In a warm village in West Africa, where baobab trees held the sky like big, kind umbrellas, lived a young woman named Amina. Amina laughed easily, and her laughter was like a little drum: dum-dum, dum-dum, soft and happy.
One morning, Amina said, “Grandmother, I want to find my totem animal in a dream.”
Grandmother smiled and stirred the pot. The spoon went round and round, like a slow moon. “Child,” she said, “a dream is a shy bird. If you chase it, it flies. If you wait, it lands.”
Amina nodded, but her feet were quick. She walked to the river, bright as a ribbon of glass. She asked the water, “River, where is my totem?”
The river sang, “Go slow, go slow.”
She walked to the market, where colors danced—red cloth, yellow mangoes, brown nuts. She asked, “Market, where is my totem?”

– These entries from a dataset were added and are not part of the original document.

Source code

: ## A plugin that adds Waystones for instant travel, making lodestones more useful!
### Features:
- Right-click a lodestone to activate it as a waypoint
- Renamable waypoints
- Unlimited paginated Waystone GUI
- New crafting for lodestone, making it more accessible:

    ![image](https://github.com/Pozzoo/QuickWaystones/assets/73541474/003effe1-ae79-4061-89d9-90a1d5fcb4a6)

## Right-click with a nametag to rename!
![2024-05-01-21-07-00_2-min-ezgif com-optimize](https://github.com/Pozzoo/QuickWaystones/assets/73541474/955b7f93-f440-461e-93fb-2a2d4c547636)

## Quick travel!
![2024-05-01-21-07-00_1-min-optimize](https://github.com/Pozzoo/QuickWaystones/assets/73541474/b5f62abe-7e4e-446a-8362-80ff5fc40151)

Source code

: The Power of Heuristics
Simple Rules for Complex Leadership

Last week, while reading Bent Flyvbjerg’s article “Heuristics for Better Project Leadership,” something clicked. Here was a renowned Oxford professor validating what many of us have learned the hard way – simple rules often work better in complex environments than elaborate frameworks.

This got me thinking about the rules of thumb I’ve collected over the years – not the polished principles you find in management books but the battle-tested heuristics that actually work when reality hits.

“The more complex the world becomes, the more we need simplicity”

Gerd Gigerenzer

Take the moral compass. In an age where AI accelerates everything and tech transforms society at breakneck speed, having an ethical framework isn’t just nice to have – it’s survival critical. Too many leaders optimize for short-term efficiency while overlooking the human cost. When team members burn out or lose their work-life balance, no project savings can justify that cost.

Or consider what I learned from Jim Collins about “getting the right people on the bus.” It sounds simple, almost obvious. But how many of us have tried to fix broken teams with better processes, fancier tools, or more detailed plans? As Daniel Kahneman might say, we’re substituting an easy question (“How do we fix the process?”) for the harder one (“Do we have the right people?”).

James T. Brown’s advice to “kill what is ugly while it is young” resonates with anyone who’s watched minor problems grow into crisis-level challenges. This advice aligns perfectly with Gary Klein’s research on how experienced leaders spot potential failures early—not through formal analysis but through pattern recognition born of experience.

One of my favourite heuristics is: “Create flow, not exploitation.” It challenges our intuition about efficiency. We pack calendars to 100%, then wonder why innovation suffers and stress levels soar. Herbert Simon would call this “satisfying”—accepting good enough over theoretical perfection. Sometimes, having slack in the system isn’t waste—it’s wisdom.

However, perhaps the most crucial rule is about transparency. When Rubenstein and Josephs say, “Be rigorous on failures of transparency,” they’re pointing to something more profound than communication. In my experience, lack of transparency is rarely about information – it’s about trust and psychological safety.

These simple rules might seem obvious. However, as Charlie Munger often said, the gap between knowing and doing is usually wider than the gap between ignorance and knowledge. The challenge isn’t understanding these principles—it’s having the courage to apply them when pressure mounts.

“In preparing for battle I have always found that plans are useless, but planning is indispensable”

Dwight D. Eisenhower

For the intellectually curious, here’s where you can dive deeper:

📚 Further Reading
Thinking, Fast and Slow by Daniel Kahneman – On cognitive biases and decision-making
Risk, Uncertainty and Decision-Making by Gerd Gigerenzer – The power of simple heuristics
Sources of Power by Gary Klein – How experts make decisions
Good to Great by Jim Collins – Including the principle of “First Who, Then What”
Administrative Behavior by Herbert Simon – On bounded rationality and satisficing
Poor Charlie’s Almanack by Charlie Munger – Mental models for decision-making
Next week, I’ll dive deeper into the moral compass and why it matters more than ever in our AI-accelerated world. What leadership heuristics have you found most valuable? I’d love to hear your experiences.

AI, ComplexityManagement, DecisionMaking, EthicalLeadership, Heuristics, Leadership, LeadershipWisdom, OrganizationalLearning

The market hummed, “Not yet, not yet.”
Amina sighed. She wanted the answer now, like a ripe fruit in her hand.
That evening, a gentle wind came, smelling of wood smoke and sweet tea. Grandmother spread a mat under the baobab. “Tonight,” she said, “we will invite the dream. We will not pull it. We will not push it. We will wait for it, like a seed waits for rain.”
Amina lay down. The stars blinked, blinked, like friendly eyes. Grandmother whispered a small song, again and again, the way a griot keeps the path with words.
Amina's eyelids became heavy, heavy, like two soft leaves.
In her dream, she walked on golden sand. The moon was a bowl of milk. From the tall grass came a lion, but not scary—gentle and calm, with eyes like warm honey. The lion did not roar. The lion purred, like a big cat in the sun.
“Hello, Amina,” said the lion. “I am your patience. I am your strength. I walk slowly, and I arrive.”
Amina smiled in her sleep.
When morning came, she sat up. The world looked the same, but it felt brighter, as if her heart had lit a small lamp.
Grandmother asked, “What did you see?”
“A lion,” Amina said, hugging herself. “A calm lion.”
Grandmother nodded. “Good. Remember, child: patience is a long road with sweet shade. Step by step, you will reach your good things.”
And Amina, with her gentle drum-laugh, went on—slowly, gladly, step by step.